Angiogenin is a polypeptide plasma protein responsible for induction of neovascularization. It has been one of the early markers of intrauterine ischemic damage and inflammation and has been explored as a marker for PTB in mid-trimester AF (Madazli et al., 2003; Spong et al., 1997). Because angiogenin is expressed locally and not systemically, changes of angiogenin levels in maternal serum are of limited predictive value for spontaneous PTB (Madazli et al., 2003; Spong et al., 1997). The few studies available on angiogenin as a marker detectable in AF lack consistency (Yoon et al., 2001), in part due to their low sample sizes. A meta-analysis of angiogenin as a biomarker showed a sensitivity of 50% (Conde-Agudelo et al., 2011).

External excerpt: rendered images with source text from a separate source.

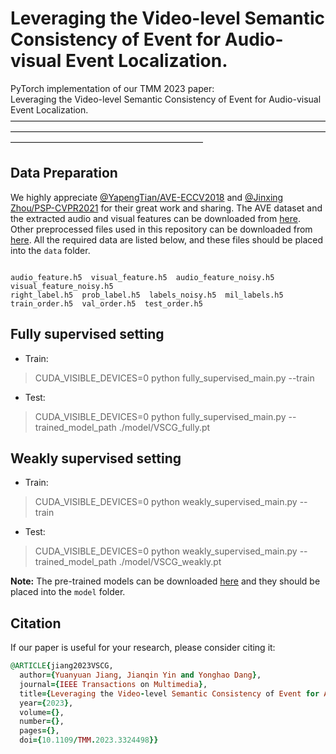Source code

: #  Leveraging the Video-level Semantic Consistency of Event for Audio-visual Event Localization.
PyTorch implementation of our TMM 2023 paper:  
Leveraging the Video-level Semantic Consistency of Event for Audio-visual Event Localization.
——————————————————————————————————————————————————————————————————————————————————————————————
## Data Preparation
We highly appreciate [@YapengTian/AVE-ECCV2018](https://github.com/YapengTian/AVE-ECCV18) and [@Jinxing Zhou/PSP-CVPR2021](https://github.com/jasongief/PSP_CVPR_2021) for their great work and sharing.
The AVE dataset and the extracted audio and visual features can be downloaded from [here](https://github.com/YapengTian/AVE-ECCV18).
Other preprocessed files used in this repository can be downloaded from [here](https://drive.google.com/drive/folders/1q8GYBqfkyDDAnVMClrMTXR9YzH9UPcSM?usp=sharing).
All the required data are listed below, and these files should be placed into the ``data`` folder.
<pre><code>
audio_feature.h5  visual_feature.h5  audio_feature_noisy.h5 visual_feature_noisy.h5
right_label.h5  prob_label.h5  labels_noisy.h5  mil_labels.h5
train_order.h5  val_order.h5  test_order.h5
</code></pre>

## Fully supervised setting
- Train:
>  CUDA_VISIBLE_DEVICES=0 python fully_supervised_main.py --train
- Test:
>  CUDA_VISIBLE_DEVICES=0 python fully_supervised_main.py --trained_model_path ./model/VSCG_fully.pt

## Weakly supervised setting
- Train:
> CUDA_VISIBLE_DEVICES=0 python weakly_supervised_main.py --train
- Test:
> CUDA_VISIBLE_DEVICES=0 python weakly_supervised_main.py --trained_model_path ./model/VSCG_weakly.pt

**Note:** The pre-trained models can be downloaded [here](-) and they should be placed into the ``model`` folder.

## Citation
If our paper is useful for your research, please consider citing it:
```ruby
@ARTICLE{jiang2023VSCG,
  author={Yuanyuan Jiang, Jianqin Yin and Yonghao Dang},
  journal={IEEE Transactions on Multimedia}, 
  title={Leveraging the Video-level Semantic Consistency of Event for Audio-visual Event Localization}, 
  year={2023},
  volume={},
  number={},
  pages={},
  doi={10.1109/TMM.2023.3324498}}

```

D. Arachidonatelipoxygenase metabolites

Prostagladins (PGs) and Uterotonins

PGs and uterotonins are involved in the regulation of myometrial contractility, changes in extracellular matrix composition, and consequent cervical ripening. Biologically active PGs comprise a large percentage of mediators in AF (Institute of Medicine, 2007; Menon et al., 2011; Vrachnis et al., 2012). PGs are thought to be key mediators in mechanisms regulating the onset of PTL as PGs or uterotonin (-like proteins) can induce contractions. A proposed underlying mechanism for the diagnostic value of PGs may be cytokine-mediated response to infection which is know to trigger PG production. PGs, and specifically PGE2 and PGF2alpha, have been associated with PTL in several studies and warrant further exploration (Vrachnis et al., 2012).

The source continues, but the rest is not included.